Une situation qui rappelle évidemment celles des Etats-Unis où le président Donald Trump s'en prend depuis des semaines au président de la Fed qui ne baisse pas les taux d'intérêt.

La croissance a ralenti au premier trimestre à 1,4%, son niveau le plus faible depuis les trois premiers mois de 2023, selon des chiffres officiels, et les perspectives sont moins bonnes que l'an passé.

"Au bord" de la récession

Jeudi, le ministre de l'Économie, Maxime Rechetnikov, avait de son côté averti à Saint-Pétersbourg que l'économie russe était "au bord" de la récession et que sa capacité de rebond dépendait "des décisions" prises par l'Etat russe et la Banque centrale, notamment concernant les taux. Deux jours plus tôt, le conseiller économique de Vladimir Poutine, Maxime Orechkine, avait, quant à lui, estimé que le modèle de croissance russe, mis en place en urgence depuis 2022 pour encaisser le choc des sanctions, était "épuisé" et devait être repensé.

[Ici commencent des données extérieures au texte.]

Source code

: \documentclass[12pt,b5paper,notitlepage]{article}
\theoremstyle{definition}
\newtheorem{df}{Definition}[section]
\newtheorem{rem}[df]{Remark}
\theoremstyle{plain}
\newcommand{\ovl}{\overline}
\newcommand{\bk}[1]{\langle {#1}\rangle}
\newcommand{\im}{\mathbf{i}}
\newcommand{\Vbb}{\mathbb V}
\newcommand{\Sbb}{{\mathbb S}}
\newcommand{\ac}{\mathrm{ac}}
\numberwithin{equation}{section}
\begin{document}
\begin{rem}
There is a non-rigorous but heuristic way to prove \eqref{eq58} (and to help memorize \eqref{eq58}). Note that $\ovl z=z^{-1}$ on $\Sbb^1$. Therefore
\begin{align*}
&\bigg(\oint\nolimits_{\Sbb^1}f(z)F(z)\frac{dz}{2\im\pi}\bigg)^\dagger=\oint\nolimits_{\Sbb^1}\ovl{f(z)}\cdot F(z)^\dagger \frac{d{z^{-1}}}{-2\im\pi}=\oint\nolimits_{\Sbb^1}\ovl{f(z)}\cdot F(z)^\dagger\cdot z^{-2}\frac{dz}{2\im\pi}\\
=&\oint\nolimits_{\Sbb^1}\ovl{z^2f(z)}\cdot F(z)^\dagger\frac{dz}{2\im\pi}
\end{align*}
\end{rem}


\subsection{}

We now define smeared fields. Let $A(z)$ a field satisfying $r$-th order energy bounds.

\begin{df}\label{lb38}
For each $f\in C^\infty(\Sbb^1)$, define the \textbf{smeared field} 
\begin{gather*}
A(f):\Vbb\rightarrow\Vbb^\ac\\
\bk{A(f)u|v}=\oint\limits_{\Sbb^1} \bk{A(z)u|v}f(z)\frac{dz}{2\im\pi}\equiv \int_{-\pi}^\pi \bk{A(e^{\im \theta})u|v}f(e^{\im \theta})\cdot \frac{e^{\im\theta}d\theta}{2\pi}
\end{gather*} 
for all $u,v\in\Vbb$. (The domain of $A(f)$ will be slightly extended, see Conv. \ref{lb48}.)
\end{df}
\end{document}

Malgré ces critiques publiques, la Banque centrale semble vouloir maintenir sa politique limitant les crédits, au moment où l'inflation atteint toujours près de 10%. "Une simple baisse rapide du taux directeur ne changera probablement pas grand-chose à court terme, si ce n'est le niveau des prix et leur augmentation", a répondu à Saint-Pétersbourg Andreï Gangan, directeur du département de la politique monétaire de la BCR.

Dans ce contexte de divergences étalées sur la place publique, le président Vladimir Poutine doit s'exprimer vendredi après-midi lors de la session plénière du forum économique.